▸ **What this task involves**
Scan the records below and say how many lines include the word "Разбиение", giving no other text.

Start of Block

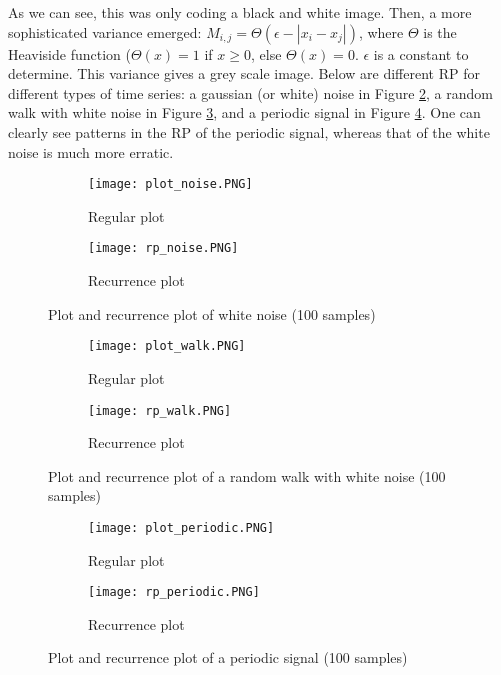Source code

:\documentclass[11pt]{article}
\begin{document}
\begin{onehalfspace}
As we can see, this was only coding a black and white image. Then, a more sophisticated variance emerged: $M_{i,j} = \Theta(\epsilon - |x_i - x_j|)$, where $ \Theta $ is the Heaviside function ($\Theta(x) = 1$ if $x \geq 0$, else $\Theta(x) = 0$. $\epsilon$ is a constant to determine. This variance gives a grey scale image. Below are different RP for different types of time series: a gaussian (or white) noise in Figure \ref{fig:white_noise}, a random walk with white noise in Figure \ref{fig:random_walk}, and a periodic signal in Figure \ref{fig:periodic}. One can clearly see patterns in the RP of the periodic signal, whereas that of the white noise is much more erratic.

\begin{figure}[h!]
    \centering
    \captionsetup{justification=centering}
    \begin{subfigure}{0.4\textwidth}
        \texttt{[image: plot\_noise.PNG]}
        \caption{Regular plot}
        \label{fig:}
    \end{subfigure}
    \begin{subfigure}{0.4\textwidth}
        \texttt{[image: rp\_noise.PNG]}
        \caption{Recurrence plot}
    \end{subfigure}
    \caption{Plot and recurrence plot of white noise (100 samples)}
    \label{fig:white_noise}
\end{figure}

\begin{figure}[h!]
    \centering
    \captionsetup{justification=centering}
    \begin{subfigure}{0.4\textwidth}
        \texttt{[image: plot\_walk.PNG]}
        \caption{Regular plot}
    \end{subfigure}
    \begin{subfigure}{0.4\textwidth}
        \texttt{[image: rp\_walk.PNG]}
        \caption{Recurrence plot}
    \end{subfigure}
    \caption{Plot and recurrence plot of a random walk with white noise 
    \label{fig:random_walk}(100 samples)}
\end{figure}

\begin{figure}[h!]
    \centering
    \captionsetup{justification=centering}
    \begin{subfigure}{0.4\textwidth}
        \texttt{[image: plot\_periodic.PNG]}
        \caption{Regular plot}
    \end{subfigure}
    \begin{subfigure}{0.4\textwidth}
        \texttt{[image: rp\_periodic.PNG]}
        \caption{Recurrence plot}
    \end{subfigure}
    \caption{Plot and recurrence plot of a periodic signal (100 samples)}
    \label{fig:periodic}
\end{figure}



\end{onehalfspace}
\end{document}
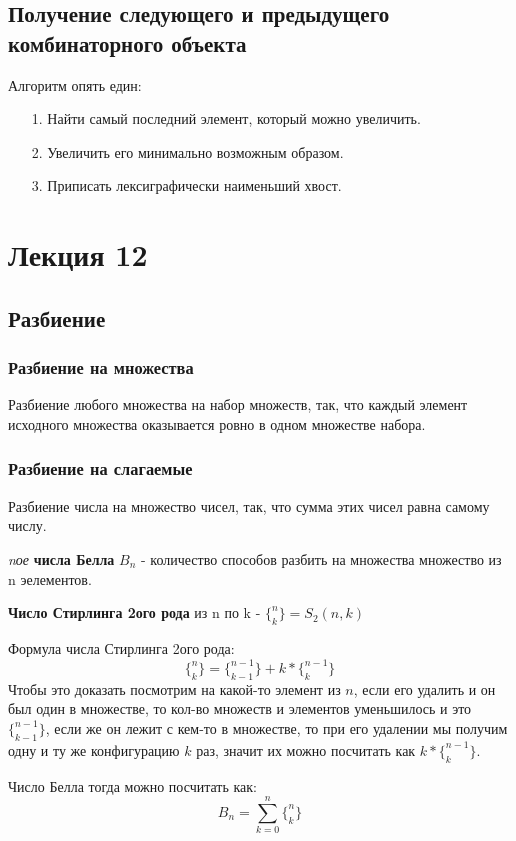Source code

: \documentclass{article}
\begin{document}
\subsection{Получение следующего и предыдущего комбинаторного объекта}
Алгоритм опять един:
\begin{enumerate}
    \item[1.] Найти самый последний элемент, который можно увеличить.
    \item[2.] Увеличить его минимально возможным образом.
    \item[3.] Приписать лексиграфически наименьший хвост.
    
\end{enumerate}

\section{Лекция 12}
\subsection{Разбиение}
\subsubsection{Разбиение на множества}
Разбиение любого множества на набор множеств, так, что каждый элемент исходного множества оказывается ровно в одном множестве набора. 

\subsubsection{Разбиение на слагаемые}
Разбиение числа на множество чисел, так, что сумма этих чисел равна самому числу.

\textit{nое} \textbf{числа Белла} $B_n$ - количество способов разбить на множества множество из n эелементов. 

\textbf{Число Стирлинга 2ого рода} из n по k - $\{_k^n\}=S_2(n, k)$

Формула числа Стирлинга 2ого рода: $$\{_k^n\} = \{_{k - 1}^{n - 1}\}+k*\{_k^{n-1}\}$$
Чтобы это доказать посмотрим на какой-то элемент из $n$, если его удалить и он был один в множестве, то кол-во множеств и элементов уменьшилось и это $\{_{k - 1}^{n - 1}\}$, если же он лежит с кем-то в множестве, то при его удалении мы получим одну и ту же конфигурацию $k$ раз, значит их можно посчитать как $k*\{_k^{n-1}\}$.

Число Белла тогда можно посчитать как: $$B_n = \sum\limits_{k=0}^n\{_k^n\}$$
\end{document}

End of Block
Start of Block

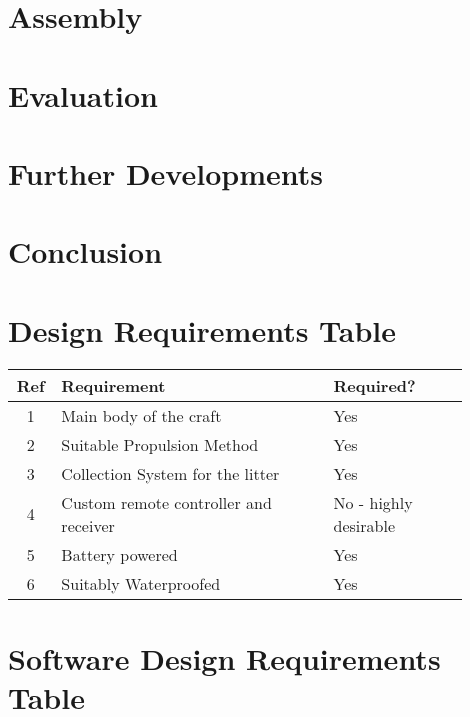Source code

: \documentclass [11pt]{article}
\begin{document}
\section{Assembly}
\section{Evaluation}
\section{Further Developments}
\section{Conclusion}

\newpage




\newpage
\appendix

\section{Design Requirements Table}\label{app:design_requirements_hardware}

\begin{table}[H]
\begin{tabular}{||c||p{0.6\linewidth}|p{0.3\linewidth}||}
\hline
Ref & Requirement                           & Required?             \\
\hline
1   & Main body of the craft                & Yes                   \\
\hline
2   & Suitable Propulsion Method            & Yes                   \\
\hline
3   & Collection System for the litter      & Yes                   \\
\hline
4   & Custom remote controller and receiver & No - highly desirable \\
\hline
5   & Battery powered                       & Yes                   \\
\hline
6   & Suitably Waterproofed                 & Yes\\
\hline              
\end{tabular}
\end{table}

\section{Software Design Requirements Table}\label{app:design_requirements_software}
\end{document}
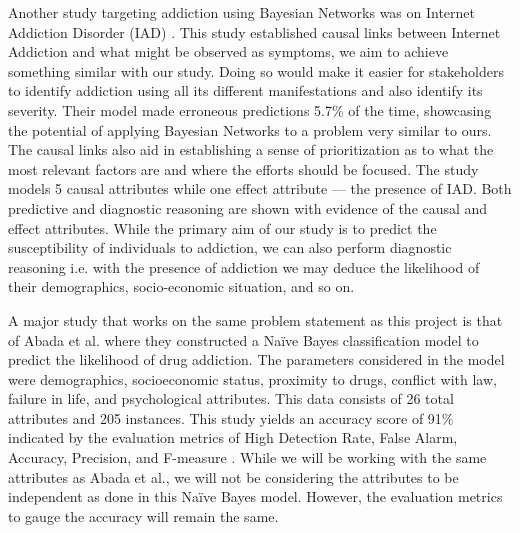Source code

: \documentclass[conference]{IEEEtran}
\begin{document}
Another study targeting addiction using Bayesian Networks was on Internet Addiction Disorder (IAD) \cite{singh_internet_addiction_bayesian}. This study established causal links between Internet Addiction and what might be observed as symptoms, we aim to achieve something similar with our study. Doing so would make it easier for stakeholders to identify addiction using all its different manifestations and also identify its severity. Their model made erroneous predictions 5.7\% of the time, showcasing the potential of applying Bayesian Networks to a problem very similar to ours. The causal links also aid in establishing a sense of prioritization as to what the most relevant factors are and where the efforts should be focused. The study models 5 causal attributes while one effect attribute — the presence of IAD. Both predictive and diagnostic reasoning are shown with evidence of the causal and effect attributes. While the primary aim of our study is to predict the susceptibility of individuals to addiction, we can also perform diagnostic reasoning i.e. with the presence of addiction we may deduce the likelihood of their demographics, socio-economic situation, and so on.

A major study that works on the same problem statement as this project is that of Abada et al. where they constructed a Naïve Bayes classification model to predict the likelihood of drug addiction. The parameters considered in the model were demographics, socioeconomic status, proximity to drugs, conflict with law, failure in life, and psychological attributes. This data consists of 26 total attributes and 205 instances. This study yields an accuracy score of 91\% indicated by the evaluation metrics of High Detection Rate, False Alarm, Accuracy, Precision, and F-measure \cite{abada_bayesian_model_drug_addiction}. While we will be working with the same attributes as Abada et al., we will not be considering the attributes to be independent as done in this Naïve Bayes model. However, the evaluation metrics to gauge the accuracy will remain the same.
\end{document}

End of Block
Start of Block

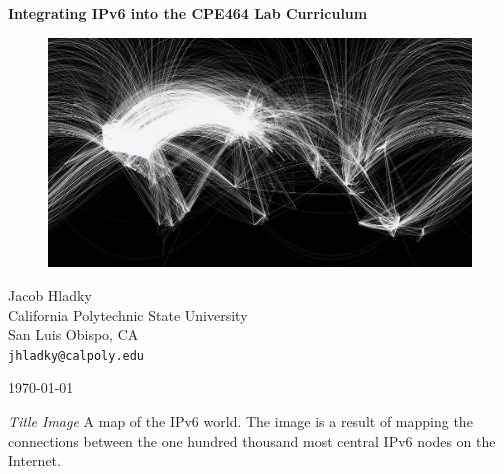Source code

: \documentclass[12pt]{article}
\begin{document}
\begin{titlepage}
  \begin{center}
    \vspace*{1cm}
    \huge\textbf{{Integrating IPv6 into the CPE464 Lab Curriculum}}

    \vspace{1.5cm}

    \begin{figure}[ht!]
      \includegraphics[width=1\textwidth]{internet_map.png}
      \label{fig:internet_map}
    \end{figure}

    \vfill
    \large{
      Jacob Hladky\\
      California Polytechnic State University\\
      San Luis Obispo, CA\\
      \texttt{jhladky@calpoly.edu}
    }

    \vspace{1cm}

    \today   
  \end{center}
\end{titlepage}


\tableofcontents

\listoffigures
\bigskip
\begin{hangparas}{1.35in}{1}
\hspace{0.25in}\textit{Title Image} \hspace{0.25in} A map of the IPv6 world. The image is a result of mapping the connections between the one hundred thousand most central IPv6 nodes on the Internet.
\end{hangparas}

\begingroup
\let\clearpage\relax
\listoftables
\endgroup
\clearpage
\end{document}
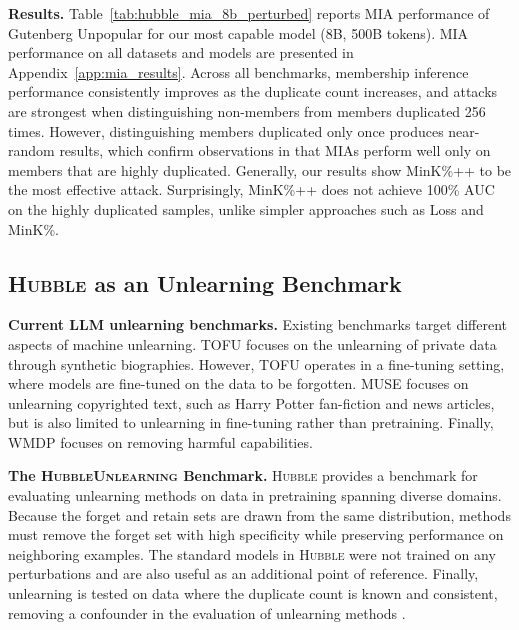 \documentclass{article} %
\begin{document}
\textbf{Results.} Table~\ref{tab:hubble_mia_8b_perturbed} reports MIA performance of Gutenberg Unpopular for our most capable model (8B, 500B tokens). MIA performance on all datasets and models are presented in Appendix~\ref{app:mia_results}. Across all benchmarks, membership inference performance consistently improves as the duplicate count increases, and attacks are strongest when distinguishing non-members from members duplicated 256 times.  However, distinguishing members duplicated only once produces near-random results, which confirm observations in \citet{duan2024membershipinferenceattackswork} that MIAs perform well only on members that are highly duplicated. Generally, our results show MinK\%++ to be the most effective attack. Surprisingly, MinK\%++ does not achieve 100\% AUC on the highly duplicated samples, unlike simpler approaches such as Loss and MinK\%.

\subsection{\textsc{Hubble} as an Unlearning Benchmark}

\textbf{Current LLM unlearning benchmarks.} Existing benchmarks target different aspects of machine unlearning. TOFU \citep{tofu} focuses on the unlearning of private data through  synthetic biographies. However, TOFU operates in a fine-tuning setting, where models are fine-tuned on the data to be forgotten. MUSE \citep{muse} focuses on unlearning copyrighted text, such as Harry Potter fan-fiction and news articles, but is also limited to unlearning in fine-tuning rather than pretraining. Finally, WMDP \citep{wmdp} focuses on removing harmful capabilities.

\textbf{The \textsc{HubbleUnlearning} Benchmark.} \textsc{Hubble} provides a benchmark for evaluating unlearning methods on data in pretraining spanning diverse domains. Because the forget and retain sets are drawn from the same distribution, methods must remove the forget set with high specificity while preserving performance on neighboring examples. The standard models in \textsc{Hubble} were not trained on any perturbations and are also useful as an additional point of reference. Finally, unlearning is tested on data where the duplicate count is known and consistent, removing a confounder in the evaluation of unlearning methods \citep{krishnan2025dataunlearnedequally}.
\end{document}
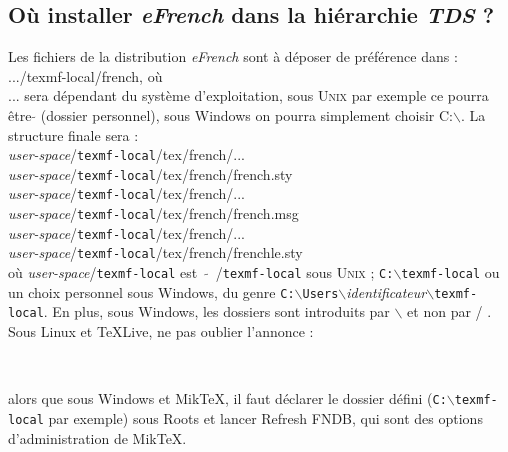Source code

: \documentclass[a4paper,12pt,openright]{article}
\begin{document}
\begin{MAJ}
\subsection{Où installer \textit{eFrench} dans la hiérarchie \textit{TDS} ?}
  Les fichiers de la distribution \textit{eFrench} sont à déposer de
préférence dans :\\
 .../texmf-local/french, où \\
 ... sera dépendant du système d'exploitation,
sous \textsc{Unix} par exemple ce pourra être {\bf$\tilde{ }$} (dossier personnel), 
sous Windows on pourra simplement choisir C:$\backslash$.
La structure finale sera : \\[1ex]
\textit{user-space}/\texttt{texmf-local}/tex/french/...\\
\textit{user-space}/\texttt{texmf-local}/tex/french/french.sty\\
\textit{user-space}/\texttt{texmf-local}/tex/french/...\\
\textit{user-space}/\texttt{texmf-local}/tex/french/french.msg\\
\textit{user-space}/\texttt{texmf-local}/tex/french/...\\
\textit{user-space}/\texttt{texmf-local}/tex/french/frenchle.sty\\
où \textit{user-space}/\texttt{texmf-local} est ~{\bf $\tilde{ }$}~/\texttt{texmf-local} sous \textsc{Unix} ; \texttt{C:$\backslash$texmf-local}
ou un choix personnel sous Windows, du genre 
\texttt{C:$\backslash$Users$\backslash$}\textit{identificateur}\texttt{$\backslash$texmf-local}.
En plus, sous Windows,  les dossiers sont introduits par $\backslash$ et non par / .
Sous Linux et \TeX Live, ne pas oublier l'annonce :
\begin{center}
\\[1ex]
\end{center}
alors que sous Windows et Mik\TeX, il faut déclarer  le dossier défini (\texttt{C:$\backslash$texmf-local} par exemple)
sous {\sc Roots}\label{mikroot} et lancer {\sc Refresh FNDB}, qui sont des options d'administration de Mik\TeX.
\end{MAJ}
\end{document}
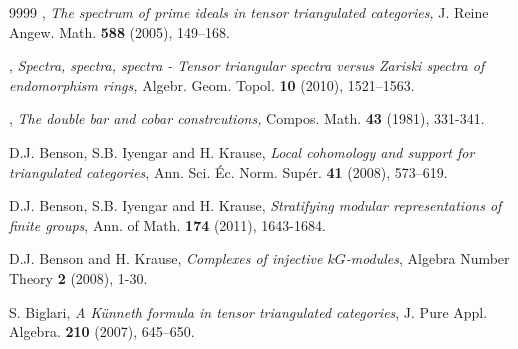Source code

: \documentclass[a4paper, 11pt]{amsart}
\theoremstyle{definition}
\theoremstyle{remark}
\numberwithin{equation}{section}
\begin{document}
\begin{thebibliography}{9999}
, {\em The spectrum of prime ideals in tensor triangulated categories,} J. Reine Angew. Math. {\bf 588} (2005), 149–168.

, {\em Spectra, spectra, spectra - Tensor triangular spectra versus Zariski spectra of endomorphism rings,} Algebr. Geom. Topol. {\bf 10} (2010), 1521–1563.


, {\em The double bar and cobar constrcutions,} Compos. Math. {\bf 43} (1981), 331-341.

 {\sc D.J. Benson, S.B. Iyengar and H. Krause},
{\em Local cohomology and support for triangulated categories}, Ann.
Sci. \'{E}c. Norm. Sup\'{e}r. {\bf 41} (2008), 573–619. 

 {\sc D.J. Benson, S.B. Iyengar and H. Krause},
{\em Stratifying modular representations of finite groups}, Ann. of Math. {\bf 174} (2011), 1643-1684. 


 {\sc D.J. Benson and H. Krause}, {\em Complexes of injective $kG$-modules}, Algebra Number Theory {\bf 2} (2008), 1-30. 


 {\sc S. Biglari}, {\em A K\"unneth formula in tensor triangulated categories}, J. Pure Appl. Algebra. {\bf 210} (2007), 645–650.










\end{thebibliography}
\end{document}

End of Block

▸ **Task result**
5